§ WHAT YOU NEED TO DO
Find the string "topics" in the data, then copy every line where it is found.

§ EXTRACTED RECORDS
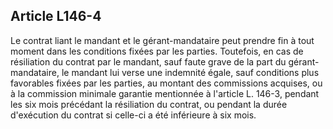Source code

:Article L146-4
----
Le contrat liant le mandant et le gérant-mandataire peut prendre fin à tout
moment dans les conditions fixées par les parties. Toutefois, en cas de
résiliation du contrat par le mandant, sauf faute grave de la part du
gérant-mandataire, le mandant lui verse une indemnité égale, sauf conditions
plus favorables fixées par les parties, au montant des commissions acquises, ou
à la commission minimale garantie mentionnée à l'article L. 146-3, pendant les
six mois précédant la résiliation du contrat, ou pendant la durée d'exécution du
contrat si celle-ci a été inférieure à six mois.
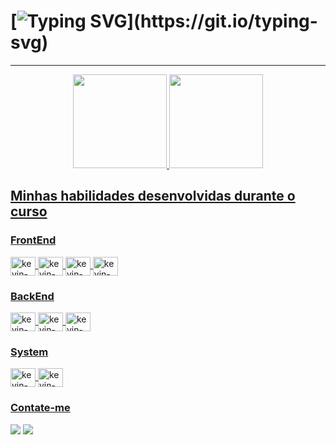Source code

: # [![Typing SVG](https://readme-typing-svg.herokuapp.com/?color=FEFEFE&size=38&center=true&vCenter=true&width=1000&lines=Olá,+meu+nome+é+John+Kevin+👋;Bem+Vindo+ao+meu+GitHub!+💻;Estou+feliz+em+ter+você+aqui!)](https://git.io/typing-svg)
---
<div align="center">
  <a href="https://github.com/johnnkevinn">
  <img height="150em" src="https://github-readme-stats.vercel.app/api?username=Johnnkevinn&show_icons=true&theme=nord#gh-dark-mode-only&include_all_commits=false&count8_private=true"/>
  <img height="150em" src="https://github-readme-stats.vercel.app/api/top-langs/?username=johnnkevinn&hide=html&layout=compact&theme=nord#gh-dark-mode-only&hide_border=false"/>
</div>


## Minhas habilidades desenvolvidas durante o curso 
 
 ### FrontEnd
<div style="display: inline_block">
  <img align="center" alt="kevin-React" height="30" width="40" src="https://img.shields.io/badge/React-20232A?style=for-the-badge&logo=react&logoColor=61DAFB">
  <img align="center" alt="kevin-javascript" height="30" width="40"src="https://img.shields.io/badge/JavaScript-323330?style=for-the-badge&logo=javascript&logoColor=F7DF1E"/>
  <img align="center" alt="kevin-html" height="30" width="40" src="https://img.shields.io/badge/HTML5-E34F26?style=for-the-badge&logo=html5&logoColor=white">
  <img align="center" alt="kevin-css" height="30" width="40" src="	https://img.shields.io/badge/CSS3-1572B6?style=for-the-badge&logo=css3&logoColor=white">
 
</div>
  
 ### BackEnd
<div style="display: inline_block">
  <img align="center" alt="kevin-mysql" height="30" width="40" src="https://user-images.githubusercontent.com/25181517/183896128-ec99105a-ec1a-4d85-b08b-1aa1620b2046.png">
  <img align="center" alt="kevin-nodejs" height="30" width="40" src="https://user-images.githubusercontent.com/25181517/183568594-85e280a7-0d7e-4d1a-9028-c8c2209e073c.png">
  <img align="center" alt="kevin-express" height="30" width="40" src="https://user-images.githubusercontent.com/25181517/183859966-a3462d8d-1bc7-4880-b353-e2cbed900ed6.png">
</div>
  
 ### System
<div style="display: inline_block">
  <img align="center" alt="kevin-ubuntu" height="30" width="40" src="https://img.shields.io/badge/Ubuntu-E95420?style=for-the-badge&logo=ubuntu&logoColor=white" />
  <img align="center" alt="kevin-windowns" height="30" width="40" src="https://img.shields.io/badge/Windows-0078D6?style=for-the-badge&logo=windows&logoColor=white" />
</div>

### Contate-me
<div style="display: inline_block">
  <a href = "mailto:johnkevinsds@gmail.com"><img src="https://img.shields.io/badge/-Gmail-%23333?style=for-the-badge&logo=gmail&logoColor=white" target="_blank"></a>
  <a href="https://www.linkedin.com/in/john-kevin-624105103/" target="_blank"><img src="https://img.shields.io/badge/-LinkedIn-%230077B5?style=for-the-badge&logo=linkedin&logoColor=white" target="_blank"></a> 
</div>
































<!--
**johnnkevinn/johnnkevinn** is a ✨ _special_ ✨ repository because its `README.md` (this file) appears on your GitHub profile.

Here are some ideas to get you started:

- 🔭 I’m currently working on ...
- 🌱 I’m currently learning ...
- 👯 I’m looking to collaborate on ...
- 🤔 I’m looking for help with ...
- 💬 Ask me about ...
- 📫 How to reach me: ...
- 😄 Pronouns: ...
- ⚡ Fun fact: ...
-->
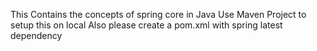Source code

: This Contains the concepts of spring core in Java
Use Maven Project to setup this on local
Also please create a pom.xml with spring latest dependency
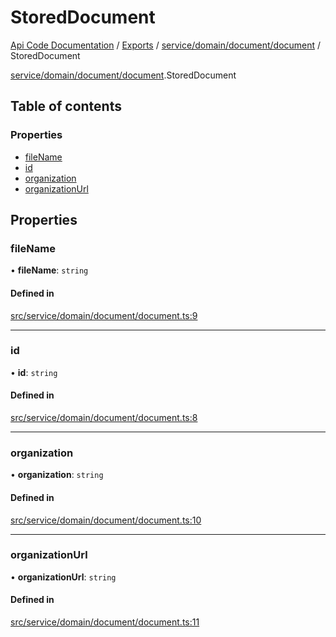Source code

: # StoredDocument
 
[Api Code Documentation](../README.md) / [Exports](../modules.md) / [service/domain/document/document](../modules/service_domain_document_document.md) / StoredDocument

[service/domain/document/document](../modules/service_domain_document_document.md).StoredDocument

## Table of contents

### Properties

- [fileName](service_domain_document_document.StoredDocument.md#filename)
- [id](service_domain_document_document.StoredDocument.md#id)
- [organization](service_domain_document_document.StoredDocument.md#organization)
- [organizationUrl](service_domain_document_document.StoredDocument.md#organizationurl)

## Properties

### fileName

• **fileName**: `string`

#### Defined in

[src/service/domain/document/document.ts:9](https://github.com/openkfw/TruBudget/blob/2e43ea7/api/src/service/domain/document/document.ts#L9)

___

### id

• **id**: `string`

#### Defined in

[src/service/domain/document/document.ts:8](https://github.com/openkfw/TruBudget/blob/2e43ea7/api/src/service/domain/document/document.ts#L8)

___

### organization

• **organization**: `string`

#### Defined in

[src/service/domain/document/document.ts:10](https://github.com/openkfw/TruBudget/blob/2e43ea7/api/src/service/domain/document/document.ts#L10)

___

### organizationUrl

• **organizationUrl**: `string`

#### Defined in

[src/service/domain/document/document.ts:11](https://github.com/openkfw/TruBudget/blob/2e43ea7/api/src/service/domain/document/document.ts#L11)
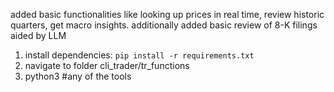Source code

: added basic functionalities like looking up prices in real time, review historic quarters, get macro insights. additionally added basic review of 8-K filings aided by LLM
1. install dependencies: `pip install -r requirements.txt`
2. navigate to folder cli_trader/tr_functions
3. python3 #any of the tools
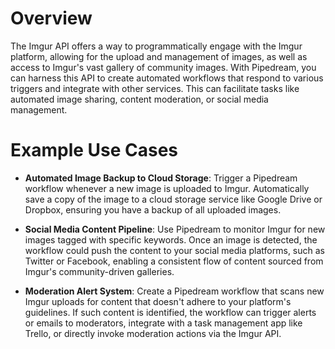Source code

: # Overview

The Imgur API offers a way to programmatically engage with the Imgur platform, allowing for the upload and management of images, as well as access to Imgur's vast gallery of community images. With Pipedream, you can harness this API to create automated workflows that respond to various triggers and integrate with other services. This can facilitate tasks like automated image sharing, content moderation, or social media management.

# Example Use Cases

- **Automated Image Backup to Cloud Storage**: Trigger a Pipedream workflow whenever a new image is uploaded to Imgur. Automatically save a copy of the image to a cloud storage service like Google Drive or Dropbox, ensuring you have a backup of all uploaded images.

- **Social Media Content Pipeline**: Use Pipedream to monitor Imgur for new images tagged with specific keywords. Once an image is detected, the workflow could push the content to your social media platforms, such as Twitter or Facebook, enabling a consistent flow of content sourced from Imgur's community-driven galleries.

- **Moderation Alert System**: Create a Pipedream workflow that scans new Imgur uploads for content that doesn't adhere to your platform's guidelines. If such content is identified, the workflow can trigger alerts or emails to moderators, integrate with a task management app like Trello, or directly invoke moderation actions via the Imgur API.
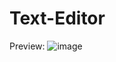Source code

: # Text-Editor

Preview: 
![image](https://user-images.githubusercontent.com/50546763/188151983-78139b8a-10e7-4173-8a08-b1254bfb70f0.png)
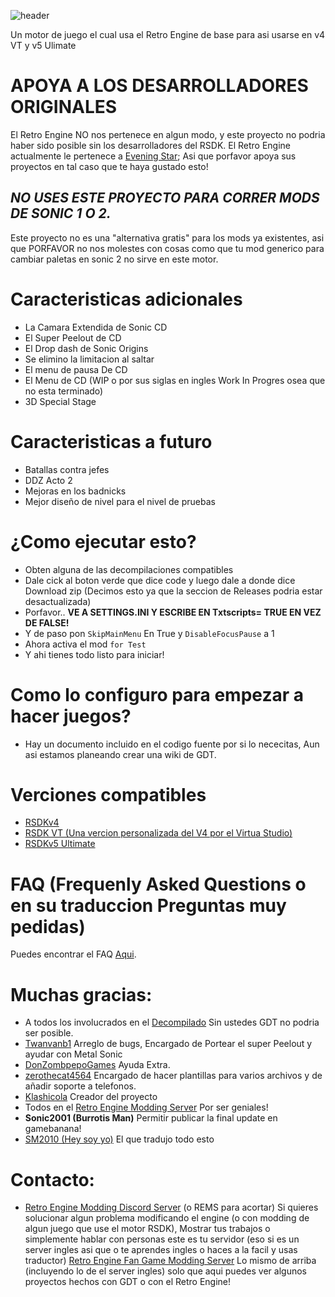 ![header](header.png?raw=true)

Un motor de juego el cual usa el Retro Engine de base para asi usarse en v4 VT y v5 Ulimate 

# **APOYA A LOS DESARROLLADORES ORIGINALES**
El Retro Engine NO nos pertenece en algun modo, y este proyecto no podria haber sido posible sin los desarrolladores del RSDK. El Retro Engine actualmente le pertenece a [Evening Star](https://eveningstar.studio/); Asi que porfavor apoya sus proyectos en tal caso que te haya gustado esto!

## ***NO USES ESTE PROYECTO PARA CORRER MODS DE SONIC 1 O 2.***
Este proyecto no es una "alternativa gratis" para los mods ya existentes, asi que PORFAVOR no nos molestes con cosas como que tu mod generico para cambiar paletas en sonic 2 no sirve en este motor.

# Caracteristicas adicionales
* La Camara Extendida de Sonic CD
* El Super Peelout de CD
* El Drop dash de Sonic Origins
* Se elimino la limitacion al saltar
* El menu de pausa De CD
* El Menu de CD (WIP o por sus siglas en ingles Work In Progres osea que no esta terminado)
* 3D Special Stage

# Caracteristicas a futuro
* Batallas contra jefes
* DDZ Acto 2
* Mejoras en los badnicks
* Mejor diseño de nivel para el nivel de pruebas

# ¿Como ejecutar esto?
* Obten alguna de las decompilaciones compatibles
* Dale cick al boton verde que dice code y luego dale a donde dice Download zip (Decimos esto ya que la seccion de Releases podria estar desactualizada)
* Porfavor.. **VE A SETTINGS.INI Y ESCRIBE EN Txtscripts= TRUE EN VEZ DE FALSE!**
* Y de paso pon ``SkipMainMenu`` En True y ``DisableFocusPause`` a 1
* Ahora activa el mod ``for Test``
* Y ahi tienes todo listo para iniciar!

# Como lo configuro para empezar a hacer juegos?
* Hay un documento incluido en el codigo fuente por si lo nececitas, Aun asi estamos planeando crear una wiki de GDT. 

# Verciones compatibles
* [RSDKv4](https://github.com/Rubberduckycooly/Sonic-1-2-2013-Decompilation)
* [RSDK VT (Una vercion personalizada del V4 por el Virtua Studio)](https://github.com/Sonic-Geared/RSDK-VT)
* [RSDKv5 Ultimate](https://github.com/Rubberduckycooly/RSDKv5-Decompilation)
  
# FAQ (Frequenly Asked Questions o en su traduccion Preguntas muy pedidas)
Puedes encontrar el FAQ [Aqui](./FAQ.md).

# Muchas gracias:
* A todos los involucrados en el [Decompilado](https://github.com/Rubberduckycooly/Sonic-1-2-2013-Decompilation) Sin ustedes GDT no podria ser posible.
* [Twanvanb1](https://github.com/Twanvanb1) Arreglo de bugs, Encargado de Portear el super Peelout y ayudar con Metal Sonic
* [DonZombpepoGames](https://github.com/DonZombpepoGames) Ayuda Extra.
* [zerothecat4564](https://github.com/zerothecat4564) Encargado de hacer plantillas para varios archivos y de añadir soporte a telefonos.
* [Klashicola](https://github.com/youngerelk1) Creador del proyecto 
* Todos en el [Retro Engine Modding Server](https://dc.railgun.works/retroengine) Por ser geniales!
* **Sonic2001 (Burrotis Man)** Permitir publicar la final update en gamebanana!
* [SM2010 (Hey soy yo)](https://github.com/SM2010Ficial) El que tradujo todo esto

# Contacto:
* [Retro Engine Modding Discord Server](https://dc.railgun.works/retroengine) (o REMS para acortar) Si quieres solucionar algun problema modificando el engine (o con modding de algun juego que use el motor RSDK), Mostrar tus trabajos o simplemente hablar con personas este es tu servidor (eso si es un server ingles asi que o te aprendes ingles o haces a la facil y usas traductor)
[Retro Engine Fan Game Modding Server](https://discord.gg/DFMHk8XxrW) Lo mismo de arriba (incluyendo lo de el server ingles) solo que aqui puedes ver algunos proyectos hechos con GDT o con el Retro Engine!
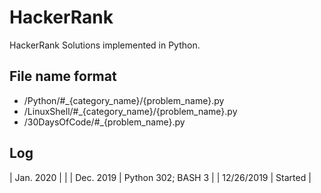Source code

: # HackerRank

HackerRank Solutions implemented in Python. 

## File name format
- /Python/#_{category_name}/{problem_name}.py
- /LinuxShell/#_{category_name}/{problem_name}.py
- /30DaysOfCode/#_{problem_name}.py

## Log
| Jan. 2020   |                     |
| Dec. 2019   | Python 302; BASH 3  |
| 12/26/2019  | Started             |

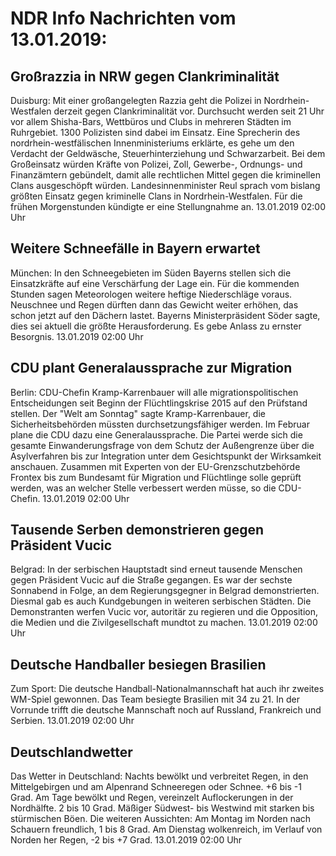 # NDR Info Nachrichten vom 13.01.2019:


## Großrazzia in NRW gegen Clankriminalität
Duisburg: Mit einer großangelegten Razzia geht die Polizei in Nordrhein-Westfalen derzeit gegen Clankriminalität vor. Durchsucht werden seit 21 Uhr vor allem Shisha-Bars, Wettbüros und Clubs in mehreren Städten im Ruhrgebiet. 1300 Polizisten sind dabei im Einsatz. Eine Sprecherin des nordrhein-westfälischen Innenministeriums erklärte, es gehe um den Verdacht der Geldwäsche, Steuerhinterziehung und Schwarzarbeit. Bei dem Großeinsatz würden Kräfte von Polizei, Zoll, Gewerbe-, Ordnungs- und Finanzämtern gebündelt, damit alle rechtlichen Mittel gegen die kriminellen Clans ausgeschöpft würden. Landesinnenminister Reul sprach vom bislang größten Einsatz gegen kriminelle Clans in Nordrhein-Westfalen. Für die frühen Morgenstunden kündigte er eine Stellungnahme an. 13.01.2019 02:00 Uhr 

## Weitere Schneefälle in Bayern erwartet
München: In den Schneegebieten im Süden Bayerns stellen sich die Einsatzkräfte auf eine Verschärfung der Lage ein. Für die kommenden Stunden sagen Meteorologen weitere heftige Niederschläge voraus. Neuschnee und Regen dürften dann das Gewicht weiter erhöhen, das schon jetzt auf den Dächern lastet. Bayerns Ministerpräsident Söder sagte, dies sei aktuell die größte Herausforderung. Es gebe Anlass zu ernster Besorgnis. 13.01.2019 02:00 Uhr 

## CDU plant Generalaussprache zur Migration
Berlin: CDU-Chefin Kramp-Karrenbauer will alle migrationspolitischen Entscheidungen seit Beginn der Flüchtlingskrise 2015 auf den Prüfstand stellen. Der "Welt am Sonntag" sagte Kramp-Karrenbauer, die Sicherheitsbehörden müssten durchsetzungsfähiger werden. Im Februar plane die CDU dazu eine Generalaussprache. Die Partei werde sich die gesamte Einwanderungsfrage von dem Schutz der Außengrenze über die Asylverfahren bis zur Integration unter dem Gesichtspunkt der Wirksamkeit anschauen. Zusammen mit Experten von der EU-Grenzschutzbehörde Frontex bis zum Bundesamt für Migration und Flüchtlinge solle geprüft werden, was an welcher Stelle verbessert werden müsse, so die CDU-Chefin. 13.01.2019 02:00 Uhr 

## Tausende Serben demonstrieren gegen Präsident Vucic
Belgrad: In der serbischen Hauptstadt sind erneut tausende Menschen gegen Präsident Vucic auf die Straße gegangen. Es war der sechste Sonnabend in Folge, an dem Regierungsgegner in Belgrad demonstrierten. Diesmal gab es auch Kundgebungen in weiteren serbischen Städten. Die Demonstranten werfen Vucic vor, autoritär zu regieren und die Opposition, die Medien und die Zivilgesellschaft mundtot zu machen. 13.01.2019 02:00 Uhr 

## Deutsche Handballer besiegen Brasilien
Zum Sport:	Die deutsche Handball-Nationalmannschaft hat auch ihr zweites WM-Spiel gewonnen. Das Team besiegte Brasilien mit 34 zu 21. In der Vorrunde trifft die deutsche Mannschaft noch auf Russland, Frankreich und Serbien. 13.01.2019 02:00 Uhr 

## Deutschlandwetter
Das Wetter in Deutschland: Nachts bewölkt und verbreitet Regen, in den Mittelgebirgen und am Alpenrand Schneeregen oder Schnee. +6 bis -1 Grad. Am Tage bewölkt und Regen, vereinzelt Auflockerungen in der Nordhälfte. 2 bis 10 Grad. Mäßiger Südwest- bis Westwind mit starken bis stürmischen Böen. Die weiteren Aussichten: Am Montag im Norden nach Schauern freundlich, 1 bis 8 Grad. Am Dienstag wolkenreich, im Verlauf von Norden her Regen,   -2 bis +7 Grad. 13.01.2019 02:00 Uhr 
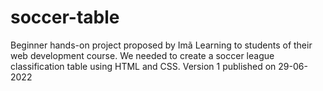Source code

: # soccer-table
Beginner hands-on project proposed by Imã Learning to students of their web development course. We needed to create a soccer league classification table using HTML and CSS.
Version 1 published on 29-06-2022
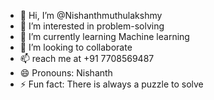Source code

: - 👋 Hi, I’m @Nishanthmuthulakshmy
- 👀 I’m interested in problem-solving
- 🌱 I’m currently learning Machine learning
- 💞️ I’m looking to collaborate 
- 📫 reach me at +91 7708569487
- 😄 Pronouns: Nishanth
- ⚡ Fun fact: There is always a puzzle to solve

<!---
Nishanthmuthulakshmy/Nishanthmuthulakshmy is a ✨ special ✨ repository because its `README.md` (this file) appears on your GitHub profile.
You can click the Preview link to take a look at your changes.
--->
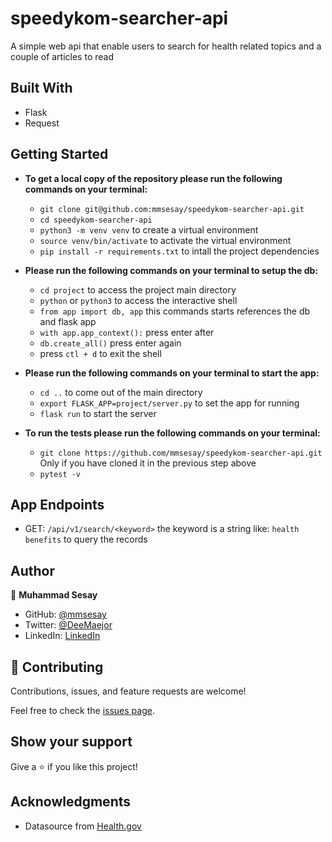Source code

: # speedykom-searcher-api

A simple web api that enable users to search for health related topics and a couple of articles to read

## Built With

- Flask
- Request

## Getting Started

- **To get a local copy of the repository please run the following commands on your terminal:**
   - `git clone git@github.com:mmsesay/speedykom-searcher-api.git`
   - `cd speedykom-searcher-api`
   - `python3 -m venv venv` to create a virtual environment
   - `source venv/bin/activate` to activate the virtual environment
   - `pip install -r requirements.txt` to intall the project dependencies

- **Please run the following commands on your terminal to setup the db:**
    - `cd project` to access the project main directory
    - `python` or `python3` to access the interactive shell
    - `from app import db, app` this commands starts references the db and flask app
    - `with app.app_context():` press enter after
    - `db.create_all()` press enter again
    - press `ctl + d` to exit the shell

- **Please run the following commands on your terminal to start the app:**
   - `cd ..` to come out of the main directory
   - `export FLASK_APP=project/server.py` to set the app for running
   - `flask run` to start the server

- **To run the tests please run the following commands on your terminal:**
    - `git clone https://github.com/mmsesay/speedykom-searcher-api.git` Only if you have cloned it in the previous step above
    - `pytest -v`
  

## App Endpoints
- GET: `/api/v1/search/<keyword>` the keyword is a string like: `health benefits` to query the records 


## Author

👤 **Muhammad Sesay**

- GitHub: [@mmsesay](https://github.com/mmsesay)
- Twitter: [@DeeMaejor](https://twitter.com/DeeMaejor)
- LinkedIn: [LinkedIn](https://linkedin.com/in/muhammad-m-sesay)


## 🤝 Contributing

Contributions, issues, and feature requests are welcome!

Feel free to check the [issues page](../../issues/).

## Show your support

Give a ⭐️ if you like this project!

## Acknowledgments
- Datasource from [Health.gov](https://health.gov/our-work/national-health-initiatives/health-literacy/consumer-health-content/free-web-content/apis-developers/api-documentation)

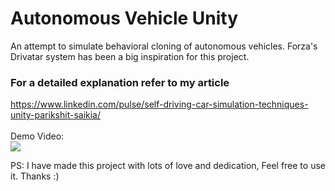 # Autonomous Vehicle Unity
An attempt to simulate behavioral cloning of autonomous vehicles.
Forza's Drivatar system has been a big inspiration for this project.
 
### For a detailed explanation refer to my article
https://www.linkedin.com/pulse/self-driving-car-simulation-techniques-unity-parikshit-saikia/ </br></br>
 Demo Video:</br>
 ![](https://github.com/parikshitsaikia1619/Autonomous-Vehicle-Unity/blob/main/Video/vid.gif)

PS: I have made this project with lots of love and dedication, Feel free to use it. Thanks :)

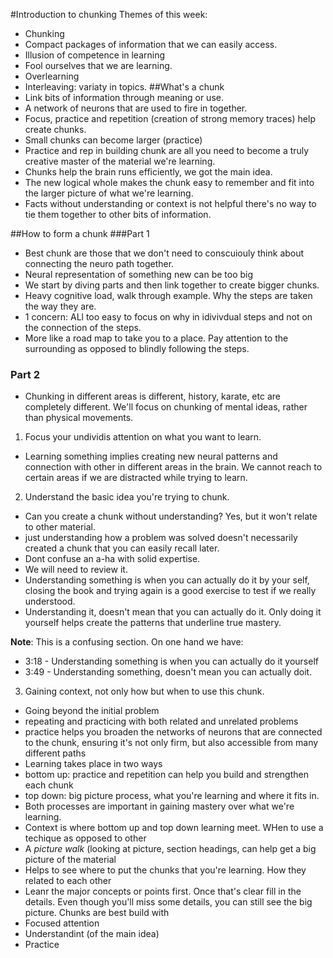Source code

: #Introduction to chunking
Themes of this week:
- Chunking
 - Compact packages of information that we can easily access.
- Illusion of competence in learning
 - Fool ourselves that we are learning.
- Overlearning
 - Interleaving: variaty in topics.
##What's a chunk
- Link bits of information through meaning or use.
 - A network of neurons that are used to fire in together.
 - Focus, practice and repetition (creation of strong memory traces) help create chunks.
 - Small chunks can become larger (practice)
 - Practice and rep in building chunk are all you need to become a truly creative
   master of the material we're learning.
 - Chunks help the brain runs efficiently, we got the main idea.
- The new logical whole makes the chunk easy to remember and fit into the
  larger picture of what we're learning.
- Facts without understanding or context is not helpful there's no way to tie
  them together to other bits of information.

##How to form a chunk
###Part 1
- Best chunk are those that we don't need to conscuiouly think about connecting
  the neuro path together.
- Neural representation of something new can be too big
- We start by diving parts and then link together to create bigger chunks.
- Heavy cognitive load, walk through example. Why the steps are taken the way
  they are.
 - 1 concern: ALl too easy to focus on why in idivivdual steps and not on the
   connection of the steps.
 - More like a road map to take you to a place. Pay attention to the
   surrounding as opposed to blindly following the steps.

### Part 2
- Chunking in different areas is different, history, karate, etc are completely
  different. We'll focus on chunking of mental ideas, rather than physical
movements.

1. Focus your undividis attention on what you want to learn.
 - Learning something implies creating new neural patterns and connection with
   other in different areas in the brain. We cannot reach to certain areas if
   we are distracted while trying to learn.
2. Understand the basic idea you're trying to chunk.
 - Can you create a chunk without understanding? Yes, but it won't relate to
   other material.
 - just understanding how a problem was solved doesn't necessarily created
   a chunk that you can easily recall later.
 - Dont confuse an a-ha with solid expertise.
 - We will need to review it.
 - Understanding something is when you can actually do it by your self, closing
   the book and trying again is  a good exercise to test if we really
understood. 
 - Understanding it, doesn't mean that you can actually do it. Only doing it
   yourself helps create the patterns that underline true mastery.

**Note**: This is a confusing section. On one hand we have:
- 3:18 - Understanding something is when you can actually do it yourself
- 3:49 - Understanding something, doesn't mean you can actually doit.

3. Gaining context, not only how but when to use this chunk.
- Going beyond the initial problem
- repeating and practicing with both related and unrelated problems
- practice helps you broaden the networks of neurons that are connected to the
  chunk, ensuring it's not only firm, but also accessible from many different
paths
- Learning takes place in two ways
 - bottom up: practice and repetition can help you build and strengthen each
   chunk
 - top down: big picture process, what you're learning and where it fits in.
 - Both processes are important in gaining mastery over what we're learning.
- Context is where bottom up and top down learning meet. WHen to use a techique
  as opposed to other
- A *picture walk* (looking at picture, section headings, can help get a big
  picture of the material
 - Helps to see where to put the chunks that you're learning. How they related
   to each other
 - Leanr the major concepts or points first. Once that's clear fill in the
   details. Even though you'll miss some details, you can still see the big
picture.
Chunks are best build with
- Focused attention
- Understandint (of the main idea)
- Practice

§ ANSWER BELOW
A simple web api that enable users to search for health related topics and a couple of articles to read
 - Interleaving: variaty in topics.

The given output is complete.